_Directions for this task_
Filter this material down to the lines that hold "todas", copying each one.

_Supplied entries_
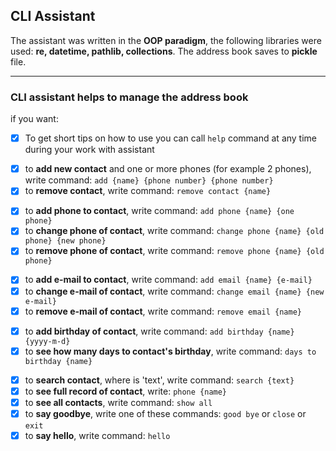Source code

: 
## CLI Assistant

The assistant was written in the __OOP paradigm__, the following libraries were used: __re, datetime, pathlib, collections__.
The address book saves to __pickle__ file.
___

### CLI assistant helps to manage the address book

if you want:

- [x] To get short tips on how to use you can call `help` command at any time during your work with assistant

<p>

- [x] to __add new contact__ and one or more phones (for example 2 phones), write command: `add {name} {phone number} {phone number}`
- [x] to __remove contact__, write command: `remove contact {name}`

<p>

- [x] to __add phone to contact__, write command: `add phone {name} {one phone}`
- [x] to __change phone of contact__, write command: `change phone {name} {old phone} {new phone}`
- [x] to __remove phone of contact__, write command: `remove phone {name} {old phone}`

<p>

- [x] to __add e-mail to contact__, write command: `add email {name} {e-mail}`
- [x] to __change e-mail of contact__, write command: `change email {name} {new e-mail}`
- [x] to __remove e-mail of contact__, write command: `remove email {name}`

<p>

- [x] to __add birthday of contact__, write command: `add birthday {name} {yyyy-m-d}`
- [x] to __see how many days to contact's birthday__, write command: `days to birthday {name}`

<p>

- [x] to __search contact__, where is 'text', write command: `search {text}`
- [x] to __see full record of contact__, write: `phone {name}`
- [x] to __see all contacts__, write command: `show all`
- [x] to __say goodbye__, write one of these commands: `good bye` or `close` or `exit`
- [x] to __say hello__, write command: `hello`
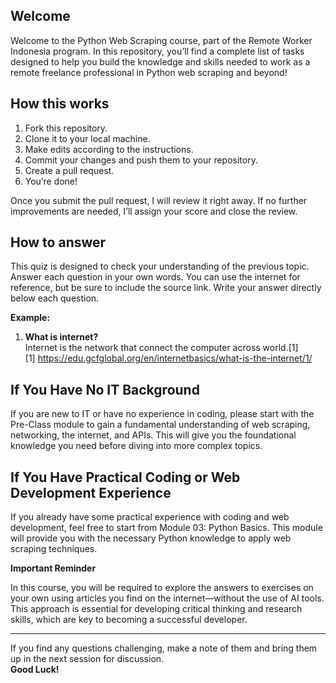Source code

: ## Welcome
Welcome to the Python Web Scraping course, part of the Remote Worker Indonesia program. In this repository, you’ll find a complete list of tasks designed to help you build the knowledge and skills needed to work as a remote freelance professional in Python web scraping and beyond!

## How this works
1. Fork this repository.  
2. Clone it to your local machine.  
3. Make edits according to the instructions.  
4. Commit your changes and push them to your repository.  
5. Create a pull request.  
6. You’re done!  

Once you submit the pull request, I will review it right away. If no further improvements are needed, I’ll assign your score and close the review.

## How to answer
This quiz is designed to check your understanding of the previous topic. Answer each question in your own words. You can use the internet for reference, but be sure to include the source link. Write your answer directly below each question.  

**Example:**
1. **What is internet?**  
Internet is the network that connect the computer across world.[1]  
[1] https://edu.gcfglobal.org/en/internetbasics/what-is-the-internet/1/


## If You Have No IT Background
If you are new to IT or have no experience in coding, please start with the Pre-Class module to gain a fundamental understanding of web scraping, networking, the internet, and APIs. This will give you the foundational knowledge you need before diving into more complex topics.

## If You Have Practical Coding or Web Development Experience
If you already have some practical experience with coding and web development, feel free to start from Module 03: Python Basics. This module will provide you with the necessary Python knowledge to apply web scraping techniques.

**Important Reminder**

In this course, you will be required to explore the answers to exercises on your own using articles you find on the internet—without the use of AI tools. This approach is essential for developing critical thinking and research skills, which are key to becoming a successful developer.


---

If you find any questions challenging, make a note of them and bring them up in the next session for discussion.  
**Good Luck!**

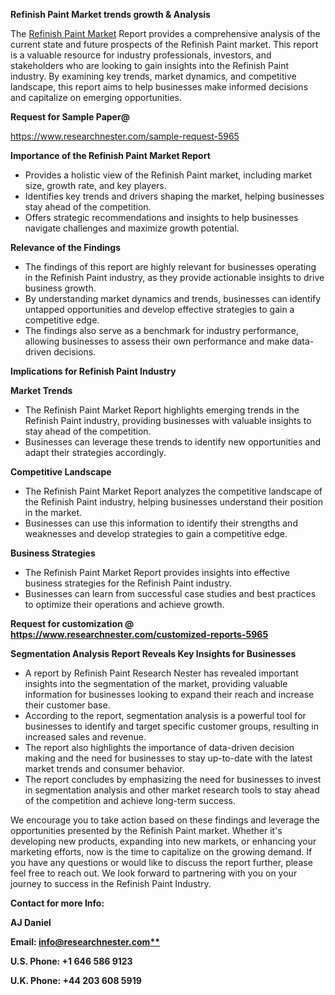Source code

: ﻿<a name="_hlk167721000"></a><a name="_hlk168649135"></a>**Refinish Paint Market trends growth & Analysis**

The [Refinish Paint Market](https://www.researchnester.com/reports/refinish-paint-market/5965) Report provides a comprehensive analysis of the current state and future prospects of the Refinish Paint market. This report is a valuable resource for industry professionals, investors, and stakeholders who are looking to gain insights into the Refinish Paint industry. By examining key trends, market dynamics, and competitive landscape, this report aims to help businesses make informed decisions and capitalize on emerging opportunities.

**Request for Sample Paper@**

<https://www.researchnester.com/sample-request-5965>

**Importance of the Refinish Paint Market Report**

- Provides a holistic view of the Refinish Paint market, including market size, growth rate, and key players.
- Identifies key trends and drivers shaping the market, helping businesses stay ahead of the competition.
- Offers strategic recommendations and insights to help businesses navigate challenges and maximize growth potential.

**Relevance of the Findings**	

- The findings of this report are highly relevant for businesses operating in the Refinish Paint industry, as they provide actionable insights to drive business growth.
- By understanding market dynamics and trends, businesses can identify untapped opportunities and develop effective strategies to gain a competitive edge.
- The findings also serve as a benchmark for industry performance, allowing businesses to assess their own performance and make data-driven decisions.

**Implications for Refinish Paint  Industry**

**Market Trends**

- The Refinish Paint Market Report highlights emerging trends in the Refinish Paint industry, providing businesses with valuable insights to stay ahead of the competition.
- Businesses can leverage these trends to identify new opportunities and adapt their strategies accordingly.

**Competitive Landscape**

- The Refinish Paint Market Report analyzes the competitive landscape of the Refinish Paint industry, helping businesses understand their position in the market.
- Businesses can use this information to identify their strengths and weaknesses and develop strategies to gain a competitive edge.

**Business Strategies**

- The Refinish Paint Market Report provides insights into effective business strategies for the Refinish Paint industry.
- Businesses can learn from successful case studies and best practices to optimize their operations and achieve growth.

**Request for customization @ <https://www.researchnester.com/customized-reports-5965>**

**Segmentation Analysis Report Reveals Key Insights for Businesses**

- A report by Refinish Paint Research Nester has revealed important insights into the segmentation of the market, providing valuable information for businesses looking to expand their reach and increase their customer base.
- According to the report, segmentation analysis is a powerful tool for businesses to identify and target specific customer groups, resulting in increased sales and revenue.
- The report also highlights the importance of data-driven decision making and the need for businesses to stay up-to-date with the latest market trends and consumer behavior.
- The report concludes by emphasizing the need for businesses to invest in segmentation analysis and other market research tools to stay ahead of the competition and achieve long-term success.

We encourage you to take action based on these findings and leverage the opportunities presented by the Refinish Paint market. Whether it's developing new products, expanding into new markets, or enhancing your marketing efforts, now is the time to capitalize on the growing demand. If you have any questions or would like to discuss the report further, please feel free to reach out. We look forward to partnering with you on your journey to success in the Refinish Paint Industry.

**Contact for more Info:**

**AJ Daniel**

**Email: [info@researchnester.com**](mailto:info@researchnester.com "mailto:info@researchnester.com")**

**U.S. Phone: +1 646 586 9123**

**U.K. Phone: +44 203 608 5919**



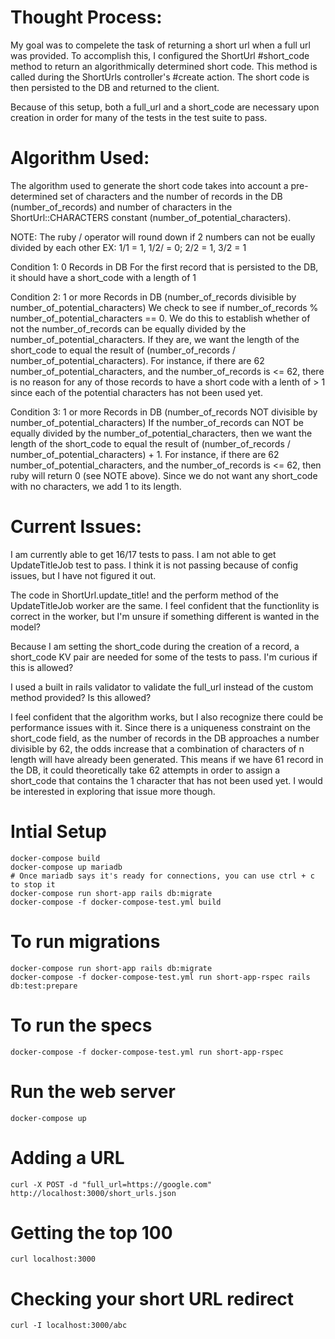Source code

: # Thought Process:
 My goal was to compelete the task of returning a short url when a full url was provided.
 To accomplish this, I configured the ShortUrl #short_code method to return an algorithmically
 determined short code. This method is called during the ShortUrls controller's #create action.
 The short code is then persisted to the DB and returned to the client.

 Because of this setup, both a full_url and a short_code are necessary upon creation in
 order for many of the tests in the test suite to pass.

# Algorithm Used:
 The algorithm used to generate the short code takes into account a pre-determined set of characters
 and the number of records in the DB (number_of_records) and number of characters in the ShortUrl::CHARACTERS constant (number_of_potential_characters).

 NOTE: The ruby / operator will round down if 2 numbers can not be eually divided by each other
 EX:  1/1 = 1, 1/2/ = 0; 2/2 = 1, 3/2 = 1

Condition 1: 0 Records in DB
 For the first record that is persisted to the DB, it should have a short_code with a length of 1

Condition 2: 1 or more Records in DB (number_of_records divisible by number_of_potential_characters)
 We check to see if number_of_records % number_of_potential_characters == 0. We do this to establish
 whether of not the number_of_records can be equally divided by the number_of_potential_characters.
 If they are, we want the length of the short_code to equal the result of (number_of_records / number_of_potential_characters). For instance, if there are 62 number_of_potential_characters, and
 the number_of_records is <= 62, there is no reason for any of those records to have a short code
 with a lenth of > 1 since each of the potential characters has not been used yet.

Condition 3: 1 or more Records in DB (number_of_records NOT divisible by number_of_potential_characters)
 If the number_of_records can NOT be equally divided by the number_of_potential_characters, then
 we want the length of the short_code to equal the result of (number_of_records / number_of_potential_characters) + 1. For instance, if there are 62 number_of_potential_characters, and
 the number_of_records is <= 62, then ruby will return 0 (see NOTE above). Since we do not want any short_code
 with no characters, we add 1 to its length.
# Current Issues:
 I am currently able to get 16/17 tests to pass. I am not able to get UpdateTitleJob test to pass.
 I think it is not passing because of config issues, but I have not figured it out.

 The code in ShortUrl.update_title! and the perform method of the UpdateTitleJob worker are the same.
 I feel confident that the functionlity is correct in the worker, but I'm unsure if something different
 is wanted in the model?

 Because I am setting the short_code during the creation of a record, a short_code KV pair are
 needed for some of the tests to pass. I'm curious if this is allowed?

 I used a built in rails validator to validate the full_url instead of the custom method provided?
 Is this allowed?

 I feel confident that the algorithm works, but I also recognize there could be performance issues with it.
 Since there is a uniqueness constraint on the short_code field, as the number of records in the DB
 approaches a number divisible by 62, the odds increase that a combination of characters of n length
 will have already been generated. This means if we have 61 record in the DB, it could theoretically take
 62 attempts in order to assign a short_code that contains the 1 character that has not been used yet.
 I would be interested in exploring that issue more though.

# Intial Setup

    docker-compose build
    docker-compose up mariadb
    # Once mariadb says it's ready for connections, you can use ctrl + c to stop it
    docker-compose run short-app rails db:migrate
    docker-compose -f docker-compose-test.yml build

# To run migrations

    docker-compose run short-app rails db:migrate
    docker-compose -f docker-compose-test.yml run short-app-rspec rails db:test:prepare

# To run the specs

    docker-compose -f docker-compose-test.yml run short-app-rspec

# Run the web server

    docker-compose up

# Adding a URL

    curl -X POST -d "full_url=https://google.com" http://localhost:3000/short_urls.json

# Getting the top 100

    curl localhost:3000

# Checking your short URL redirect

    curl -I localhost:3000/abc
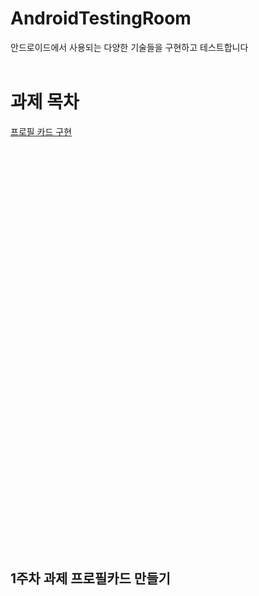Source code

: # AndroidTestingRoom
안드로이드에서 사용되는 다양한 기술들을 구현하고 테스트합니다
<br>
<br>
# 과제 목차

[프로필 카드 구현](#1주차_과제_프로필카드_만들기)

<br>
<br><br>
<br><br>
<br><br>
<br><br>
<br><br>
<br>
<br>
<br><br>
<br><br>
<br><br>
<br><br>
<br><br>
<br><br>
<br><br>
<br><br>
<br><br>
<br><br>
<br><br>
<br>

<br>
<br>

## 1주차 과제 프로필카드 만들기

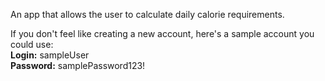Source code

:An app that allows the user to calculate daily calorie requirements.


If you don't feel like creating a new account, here's a sample account you could use:
<br/>
<b>Login:</b> sampleUser
<br/>
<b>Password:</b> samplePassword123!
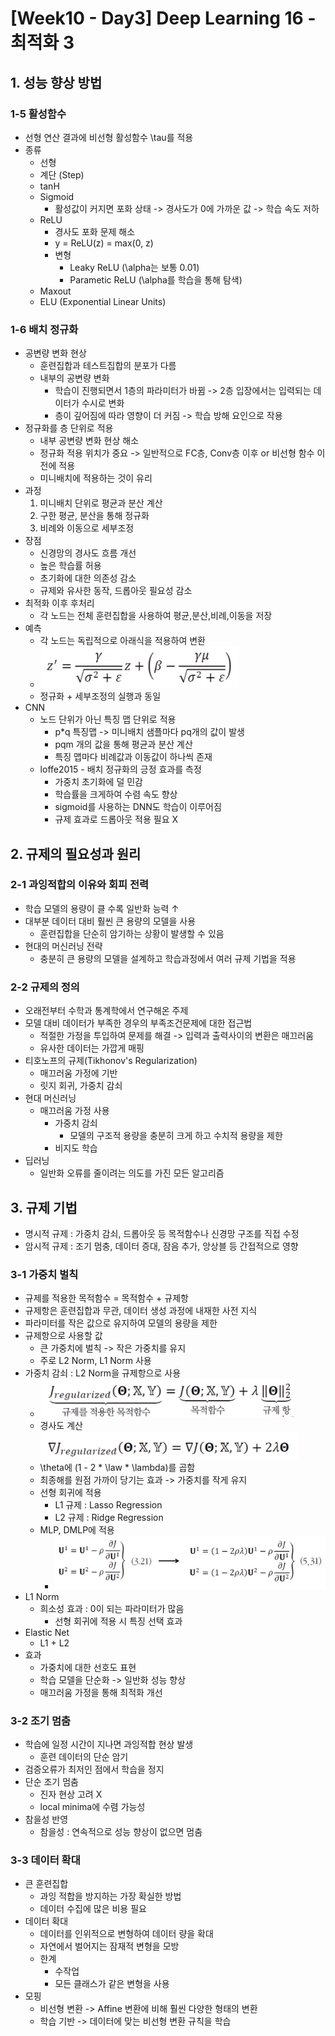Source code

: # [Week10 - Day3] Deep Learning 16 - 최적화 3

## 1. 성능 향상 방법
### 1-5 활성함수
  - 선형 연산 결과에 비선형 활성함수 \tau를 적용
  - 종류
    - 선형
    - 계단 (Step)
    - tanH
    - Sigmoid 
      - 활성값이 커지면 포화 상태 -> 경사도가 0에 가까운 값 -> 학습 속도 저하
    - ReLU
      - 경사도 포화 문제 해소
      - y = ReLU(z) = max(0, z)
      - 변형
        - Leaky ReLU (\alpha는 보통 0.01)
        - Parametic ReLU (\alpha를 학습을 통해 탐색)
    - Maxout
    - ELU (Exponential Linear Units)

### 1-6 배치 정규화
  - 공변량 변화 현상
    - 훈련집합과 테스트집합의 분포가 다름
    - 내부의 공변량 변화
      - 학습이 진행되면서 1층의 파라미터가 바뀜 -> 2층 입장에서는 입력되는 데이터가 수시로 변화
      - 층이 깊어짐에 따라 영향이 더 커짐 -> 학습 방해 요인으로 작용
  - 정규화를 층 단위로 적용
    - 내부 공변량 변화 현상 해소
    - 정규화 적용 위치가 중요 -> 일반적으로 FC층, Conv층 이후 or 비선형 함수 이전에 적용
    - 미니배치에 적용하는 것이 유리
  - 과정
    1. 미니배치 단위로 평균과 분산 계산
    2. 구한 평균, 분산을 통해 정규화
    3. 비례와 이동으로 세부조정
  - 장점
    - 신경망의 경사도 흐름 개선
    - 높은 학습률 허용
    - 초기화에 대한 의존성 감소
    - 규제와 유사한 동작, 드롭아웃 필요성 감소
  - 최적화 이후 후처리
    - 각 노드는 전체 훈련집합을 사용하여 평균,분산,비례,이동을 저장
  - 예측
    - 각 노드는 독립적으로 아래식을 적용하여 변환
    - ![image](image/1.png)
    - 정규화 + 세부조정의 실행과 동일
  - CNN
    - 노드 단위가 아닌 특징 맵 단위로 적용
      - p*q 특징맵 -> 미니배치 샘플마다 pq개의 값이 발생
      - pqm 개의 값을 통해 평균과 분산 계산
      - 특징 맵마다 비례값과 이동값이 하나씩 존재
    - loffe2015 - 배치 정규화의 긍정 효과를 측정
      - 가중치 초기화에 덜 민감
      - 학습률을 크게하여 수렴 속도 향상
      - sigmoid를 사용하는 DNN도 학습이 이루어짐
      - 규제 효과로 드롭아웃 적용 필요 X

## 2. 규제의 필요성과 원리
### 2-1 과잉적합의 이유와 회피 전력
  - 학습 모델의 용량이 클 수록 일반화 능력 ↑
  - 대부분 데이터 대비 훨씬 큰 용량의 모델을 사용
    - 훈련집합을 단순히 암기하는 상황이 발생할 수 있음
  - 현대의 머신러닝 전략
    - 충분히 큰 용량의 모델을 설계하고 학습과정에서 여러 규제 기법을 적용

### 2-2 규제의 정의
  - 오래전부터 수학과 통계학에서 연구해온 주제
  - 모델 대비 데이터가 부족한 경우의 부족조건문제에 대한 접근법
    - 적절한 가정을 투입하여 문제를 해결 -> 입력과 출력사이의 변환은 매끄러움
    - 유사한 데이터는 가깝게 매핑
  - 티호노프의 규제(Tikhonov's Regularization)
    - 매끄러움 가정에 기반
    - 릿지 회귀, 가중치 감쇠
  - 현대 머신러닝
    - 매끄러움 가정 사용
      - 가중치 감쇠
        - 모델의 구조적 용량을 충분히 크게 하고 수치적 용량을 제한
      - 비지도 학습
  - 딥러닝
    - 일반화 오류를 줄이려는 의도를 가진 모든 알고리즘

## 3. 규제 기법
  - 명시적 규제 : 가중치 감쇠, 드롭아웃 등 목적함수나 신경망 구조를 직접 수정
  - 암시적 규제 : 조기 멈충, 데이터 증대, 잠음 추가, 앙상블 등 간접적으로 영향

### 3-1 가중치 벌칙
  - 규제를 적용한 목적함수 = 목적함수 + 규제항
  - 규제항은 훈련집합과 무관, 데이터 생성 과정에 내재한 사전 지식
  - 파라미터를 작은 값으로 유지하여 모델의 용량을 제한
  - 규제항으로 사용할 값
    - 큰 가중치에 벌칙 -> 작은 가중치를 유지
    - 주로 L2 Norm, L1 Norm 사용
  - 가중치 감쇠 : L2 Norm을 규제항으로 사용
    - ![image](image/2.png)
    - 경사도 계산
      ![image](image/3.png)
    - \theta에 (1 - 2 * \law * \lambda)를 곱함
    - 최종해를 원점 가까이 당기는 효과 -> 가중치를 작게 유지
    - 선형 회귀에 적용
      - L1 규제 : Lasso Regression
      - L2 규제 : Ridge Regression
    - MLP, DMLP에 적용
      - ![image](image/4.png)
  - L1 Norm
    - 희소성 효과 : 0이 되는 파라미터가 많음
      - 선형 회귀에 적용 시 특징 선택 효과
  - Elastic Net
    - L1 + L2
  - 효과
    - 가중치에 대한 선호도 표현
    - 학습 모델을 단순화 -> 일반화 성능 향상
    - 매끄러움 가정을 통해 최적화 개선
  
### 3-2 조기 멈춤
  - 학습에 일정 시간이 지나면 과잉적합 현상 발생
    - 훈련 데이터의 단순 암기
  - 검증오류가 최저인 점에서 학습을 정지
  - 단순 조기 멈춤
    - 진자 현상 고려 X
    - local minima에 수렴 가능성
  - 참을성 반영
    - 참을성 : 연속적으로 성능 향상이 없으면 멈춤

### 3-3 데이터 확대
  - 큰 훈련집합
    - 과잉 적합을 방지하는 가장 확실한 방법 
    - 데이터 수집에 많은 비용 필요
  - 데이터 확대
    - 데이터를 인위적으로 변형하여 데이터 량을 확대
    - 자연에서 벌어지는 잠재적 변형을 모방
    - 한계
      - 수작업
      - 모든 클래스가 같은 변형을 사용
  - 모핑
    - 비선형 변환 -> Affine 변환에 비해 훨씬 다양한 형태의 변환
    - 학습 기반 -> 데이터에 맞는 비선형 변환 규칙을 학습


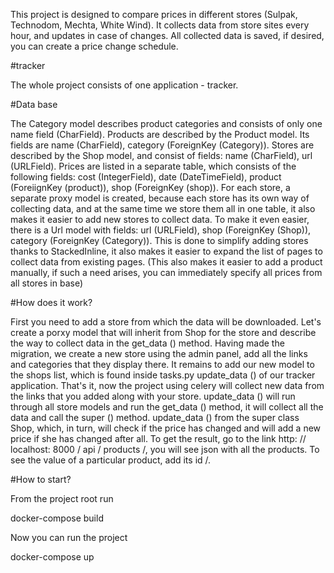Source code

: This project is designed to compare prices in different stores (Sulpak, Technodom, Mechta, White Wind). It collects data from store sites every hour, and updates in case of changes. All collected data is saved, if desired, you can create a price change schedule.

#tracker

The whole project consists of one application - tracker.

#Data base

The Category model describes product categories and consists of only one name field (CharField).
Products are described by the Product model. Its fields are name (CharField), category (ForeignKey (Category)).
Stores are described by the Shop model, and consist of fields: name (CharField), url (URLField). Prices are listed in a separate table, which consists of the following fields: cost (IntegerField), date (DateTimeField), product (ForeiignKey (product)), shop (ForeignKey (shop)). For each store, a separate proxy model is created, because each store has its own way of collecting data, and at the same time we store them all in one table, it also makes it easier to add new stores to collect data. To make it even easier, there is a Url model with fields: url (URLField), shop (ForeignKey (Shop)), category (ForeignKey (Category)). This is done to simplify adding stores thanks to StackedInline, it also makes it easier to expand the list of pages to collect data from existing pages. (This also makes it easier to add a product manually, if such a need arises, you can immediately specify all prices from all stores in base)

#How does it work?

First you need to add a store from which the data will be downloaded. Let's create a porxy model that will inherit from Shop for the store and describe the way to collect data in the get_data () method. Having made the migration, we create a new store using the admin panel, add all the links and categories that they display there. It remains to add our new model to the shops list, which is found inside tasks.py update_data () of our tracker application. That's it, now the project using celery will collect new data from the links that you added along with your store. update_data () will run through all store models and run the get_data () method, it will collect all the data and call the super () method. update_data () from the super class Shop, which, in turn, will check if the price has changed and will add a new price if she has changed after all. To get the result, go to the link http: // localhost: 8000 / api / products /, you will see json with all the products. To see the value of a particular product, add its id /.

#How to start?

From the project root run

docker-compose build

Now you can run the project

docker-compose up
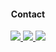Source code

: 
                                 
                                                        



</a>
<h4 align="center">Contact</h4>                
<p align="center">

  </a>
   <a href="https://t.me/AvitGanteng">
   <img src="https://img.shields.io/badge/Telegram-%40AvitGanteng-blue">
   </a>
</a>
   <a href="https://www.instagram.com/___taufiksptra">
   <img src="https://img.shields.io/badge/instagram-%40______taufiksptra-green">
   </a>
</a>

   <a href="https://www.instagram.com/___taufiksptra">

   <img src="https://img.shields.io/badge/instagram-%40______taufiksptra-green">

   </a>

                                                   
                                                        
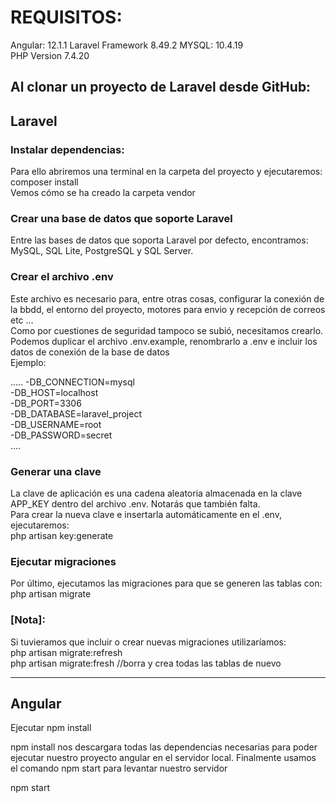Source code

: <h1>REQUISITOS:</h1>
Angular: 12.1.1
Laravel Framework 8.49.2
MYSQL: 10.4.19<br>
PHP Version 7.4.20<br>

<h2>Al clonar un proyecto de Laravel desde GitHub:</h2>

<h2>Laravel</h2>
<h3>Instalar dependencias:</h3>
Para ello abriremos una terminal en la carpeta del proyecto y ejecutaremos: composer install<br>
Vemos cómo se ha creado la carpeta vendor<br>

<h3>Crear una base de datos que soporte Laravel</h3>
Entre las bases de datos que soporta Laravel por defecto, encontramos: MySQL, SQL Lite, PostgreSQL y SQL Server.<br>

<h3>Crear el archivo .env</h3>
Este archivo es necesario para, entre otras cosas, configurar la conexión de la bbdd, el entorno del proyecto, motores para envio y recepción de correos etc …<br>
Como por cuestiones de seguridad tampoco se subió, necesitamos crearlo.<br>
Podemos duplicar el archivo .env.example, renombrarlo a .env e incluir los datos de conexión de la base de datos<br>
Ejemplo:<br>

..... 
-DB_CONNECTION=mysql<br>
-DB_HOST=localhost<br>
-DB_PORT=3306<br>
-DB_DATABASE=laravel_project<br>
-DB_USERNAME=root<br>
-DB_PASSWORD=secret<br>
....

<h3>Generar una clave</h3>
La clave de aplicación es una cadena aleatoria almacenada en la clave APP_KEY dentro del archivo .env. Notarás que también falta.<br>
Para crear la nueva clave e insertarla automáticamente en el .env, ejecutaremos:<br>
php artisan key:generate<br>

<h3>Ejecutar migraciones</h3>
Por último, ejecutamos las migraciones para que se generen las tablas con:<br>
php artisan migrate<br>

<h3>[Nota]:</h3>
Si tuvieramos que incluir o crear nuevas migraciones utilizaríamos:<br>
php artisan migrate:refresh <br>
php artisan migrate:fresh  //borra y crea todas las tablas de nuevo
<hr>  
<h2>Angular</h2>
Ejecutar npm install

npm install nos descargara todas las dependencias necesarias para poder ejecutar nuestro proyecto angular en el servidor local.
Finalmente usamos el comando npm start para levantar nuestro servidor

npm start
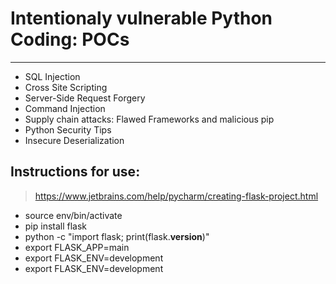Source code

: 
# Intentionaly vulnerable Python Coding: POCs
---

- SQL Injection
- Cross Site Scripting
- Server-Side Request Forgery 
- Command Injection
- Supply chain attacks: Flawed Frameworks and malicious pip
- Python Security Tips
- Insecure Deserialization


## Instructions for use:

> https://www.jetbrains.com/help/pycharm/creating-flask-project.html

- source env/bin/activate
- pip install flask
- python -c "import flask; print(flask.__version__)"
- export FLASK_APP=main
- export FLASK_ENV=development
- export FLASK_ENV=development
 
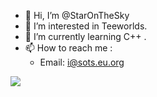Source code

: - 👋 Hi, I’m @StarOnTheSky
- 👀 I’m interested in Teeworlds.
- 🌱 I’m currently learning C++ .
- 📫 How to reach me : 
  - Email: i@sots.eu.org

<img src="https://github-readme-stats.vercel.app/api?username=StarOnTheSky&show_icons=true" />

<!---
phone-burner/phone-burner is a ✨ special ✨ repository because its `README.md` (this file) appears on your GitHub profile.
You can click the Preview link to take a look at your changes.
--->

_Answer section_
php artisan migrate:fresh  //borra y crea todas las tablas de nuevo
npm install nos descargara todas las dependencias necesarias para poder ejecutar nuestro proyecto angular en el servidor local.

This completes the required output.